#### DATA EXCERPTS ####

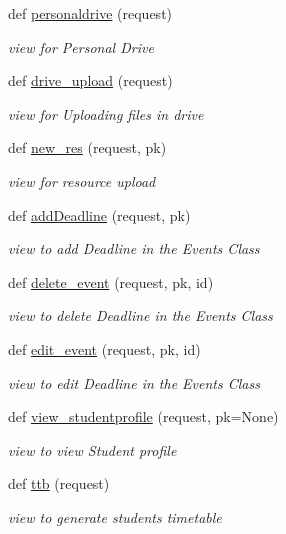 \begin{DoxyCompactItemize}
def \hyperlink{namespaceviews_a3921bace5e2cb983863a5866258f6b25}{personaldrive} (request)
\begin{DoxyCompactList}\small\item\em view for Personal Drive \end{DoxyCompactList}\item 
def \hyperlink{namespaceviews_ad3c264466e53580d0f88b2d68570b6bc}{drive\+\_\+upload} (request)
\begin{DoxyCompactList}\small\item\em view for Uploading files in drive \end{DoxyCompactList}\item 
def \hyperlink{namespaceviews_a01e7075262a8cb4ea67ff3890f5e30ee}{new\+\_\+res} (request, pk)
\begin{DoxyCompactList}\small\item\em view for resource upload \end{DoxyCompactList}\item 
def \hyperlink{namespaceviews_a9018c64738dc1996ca5af514d7a8bd44}{add\+Deadline} (request, pk)
\begin{DoxyCompactList}\small\item\em view to add Deadline in the Events Class \end{DoxyCompactList}\item 
def \hyperlink{namespaceviews_ad0e0662021d321e76ef8bff249d629d8}{delete\+\_\+event} (request, pk, id)
\begin{DoxyCompactList}\small\item\em view to delete Deadline in the Events Class \end{DoxyCompactList}\item 
def \hyperlink{namespaceviews_ac220993976d889bf433fbeee444ea1bc}{edit\+\_\+event} (request, pk, id)
\begin{DoxyCompactList}\small\item\em view to edit Deadline in the Events Class \end{DoxyCompactList}\item 
def \hyperlink{namespaceviews_af3cc38b80230fcde8ef7a49b438e156c}{view\+\_\+studentprofile} (request, pk=None)
\begin{DoxyCompactList}\small\item\em view to view Student profile \end{DoxyCompactList}\item 
def \hyperlink{namespaceviews_a76a825b4e0883320708385f1182bc6e0}{ttb} (request)
\begin{DoxyCompactList}\small\item\em view to generate student\textquotesingle{}s timetable \end{DoxyCompactList}\item 

\end{DoxyCompactItemize}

####

**THE PROBLEM**
Starting from the line with "view to generate", write out every remaining line of the data above exactly, the final line included, and nothing before it.

**EXPECTED ANSWER**
\begin{DoxyCompactList}\small\item\em view to generate student\textquotesingle{}s timetable \end{DoxyCompactList}\item 

\end{DoxyCompactItemize}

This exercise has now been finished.